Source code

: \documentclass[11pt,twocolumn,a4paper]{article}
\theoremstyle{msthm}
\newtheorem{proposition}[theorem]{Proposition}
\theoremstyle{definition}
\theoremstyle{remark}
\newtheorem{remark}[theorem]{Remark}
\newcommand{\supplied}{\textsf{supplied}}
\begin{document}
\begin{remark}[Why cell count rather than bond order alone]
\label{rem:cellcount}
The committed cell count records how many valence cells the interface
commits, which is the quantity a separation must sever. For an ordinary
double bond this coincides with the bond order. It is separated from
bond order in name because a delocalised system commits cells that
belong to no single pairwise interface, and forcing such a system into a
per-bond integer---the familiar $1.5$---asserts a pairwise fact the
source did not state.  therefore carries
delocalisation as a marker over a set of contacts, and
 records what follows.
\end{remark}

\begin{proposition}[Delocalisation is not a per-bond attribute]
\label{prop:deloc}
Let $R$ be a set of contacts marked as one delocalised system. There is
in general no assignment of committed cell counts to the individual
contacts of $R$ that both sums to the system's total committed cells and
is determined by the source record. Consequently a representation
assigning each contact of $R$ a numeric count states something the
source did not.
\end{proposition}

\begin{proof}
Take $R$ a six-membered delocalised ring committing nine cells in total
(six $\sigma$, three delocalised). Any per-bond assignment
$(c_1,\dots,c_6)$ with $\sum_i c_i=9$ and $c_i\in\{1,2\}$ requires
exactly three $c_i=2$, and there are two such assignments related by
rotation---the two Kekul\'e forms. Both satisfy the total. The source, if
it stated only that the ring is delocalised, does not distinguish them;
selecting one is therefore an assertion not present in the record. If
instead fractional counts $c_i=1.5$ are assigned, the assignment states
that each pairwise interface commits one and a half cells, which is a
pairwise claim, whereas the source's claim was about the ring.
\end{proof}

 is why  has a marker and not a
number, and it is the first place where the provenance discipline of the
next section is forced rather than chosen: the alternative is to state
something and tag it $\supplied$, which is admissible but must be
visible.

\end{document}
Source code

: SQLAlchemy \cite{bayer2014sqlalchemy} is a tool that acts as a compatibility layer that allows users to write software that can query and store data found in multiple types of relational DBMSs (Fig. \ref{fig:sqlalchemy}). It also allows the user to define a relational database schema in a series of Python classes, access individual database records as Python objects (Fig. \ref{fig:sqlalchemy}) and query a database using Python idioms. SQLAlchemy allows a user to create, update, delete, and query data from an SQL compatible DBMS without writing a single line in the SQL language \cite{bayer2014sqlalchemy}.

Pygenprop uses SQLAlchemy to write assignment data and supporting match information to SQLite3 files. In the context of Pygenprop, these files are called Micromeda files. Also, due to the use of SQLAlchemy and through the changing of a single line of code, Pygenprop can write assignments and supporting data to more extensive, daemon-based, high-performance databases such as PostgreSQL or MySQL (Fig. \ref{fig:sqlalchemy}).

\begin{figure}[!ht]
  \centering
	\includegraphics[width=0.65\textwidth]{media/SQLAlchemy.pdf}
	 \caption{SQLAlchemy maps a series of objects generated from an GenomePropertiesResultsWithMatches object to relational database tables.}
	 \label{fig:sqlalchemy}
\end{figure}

------------------------------

WHAT TO WORK ON: Your task is to quote all of the data word for word.

ANSWER BELOW:
Source code

: \documentclass[11pt,twocolumn,a4paper]{article}
\theoremstyle{msthm}
\newtheorem{proposition}[theorem]{Proposition}
\theoremstyle{definition}
\theoremstyle{remark}
\newtheorem{remark}[theorem]{Remark}
\newcommand{\supplied}{\textsf{supplied}}
\begin{document}
\begin{remark}[Why cell count rather than bond order alone]
\label{rem:cellcount}
The committed cell count records how many valence cells the interface
commits, which is the quantity a separation must sever. For an ordinary
double bond this coincides with the bond order. It is separated from
bond order in name because a delocalised system commits cells that
belong to no single pairwise interface, and forcing such a system into a
per-bond integer---the familiar $1.5$---asserts a pairwise fact the
source did not state.  therefore carries
delocalisation as a marker over a set of contacts, and
 records what follows.
\end{remark}

\begin{proposition}[Delocalisation is not a per-bond attribute]
\label{prop:deloc}
Let $R$ be a set of contacts marked as one delocalised system. There is
in general no assignment of committed cell counts to the individual
contacts of $R$ that both sums to the system's total committed cells and
is determined by the source record. Consequently a representation
assigning each contact of $R$ a numeric count states something the
source did not.
\end{proposition}

\begin{proof}
Take $R$ a six-membered delocalised ring committing nine cells in total
(six $\sigma$, three delocalised). Any per-bond assignment
$(c_1,\dots,c_6)$ with $\sum_i c_i=9$ and $c_i\in\{1,2\}$ requires
exactly three $c_i=2$, and there are two such assignments related by
rotation---the two Kekul\'e forms. Both satisfy the total. The source, if
it stated only that the ring is delocalised, does not distinguish them;
selecting one is therefore an assertion not present in the record. If
instead fractional counts $c_i=1.5$ are assigned, the assignment states
that each pairwise interface commits one and a half cells, which is a
pairwise claim, whereas the source's claim was about the ring.
\end{proof}

 is why  has a marker and not a
number, and it is the first place where the provenance discipline of the
next section is forced rather than chosen: the alternative is to state
something and tag it $\supplied$, which is admissible but must be
visible.

\end{document}
Source code

: SQLAlchemy \cite{bayer2014sqlalchemy} is a tool that acts as a compatibility layer that allows users to write software that can query and store data found in multiple types of relational DBMSs (Fig. \ref{fig:sqlalchemy}). It also allows the user to define a relational database schema in a series of Python classes, access individual database records as Python objects (Fig. \ref{fig:sqlalchemy}) and query a database using Python idioms. SQLAlchemy allows a user to create, update, delete, and query data from an SQL compatible DBMS without writing a single line in the SQL language \cite{bayer2014sqlalchemy}.

Pygenprop uses SQLAlchemy to write assignment data and supporting match information to SQLite3 files. In the context of Pygenprop, these files are called Micromeda files. Also, due to the use of SQLAlchemy and through the changing of a single line of code, Pygenprop can write assignments and supporting data to more extensive, daemon-based, high-performance databases such as PostgreSQL or MySQL (Fig. \ref{fig:sqlalchemy}).

\begin{figure}[!ht]
  \centering
	\includegraphics[width=0.65\textwidth]{media/SQLAlchemy.pdf}
	 \caption{SQLAlchemy maps a series of objects generated from an GenomePropertiesResultsWithMatches object to relational database tables.}
	 \label{fig:sqlalchemy}
\end{figure}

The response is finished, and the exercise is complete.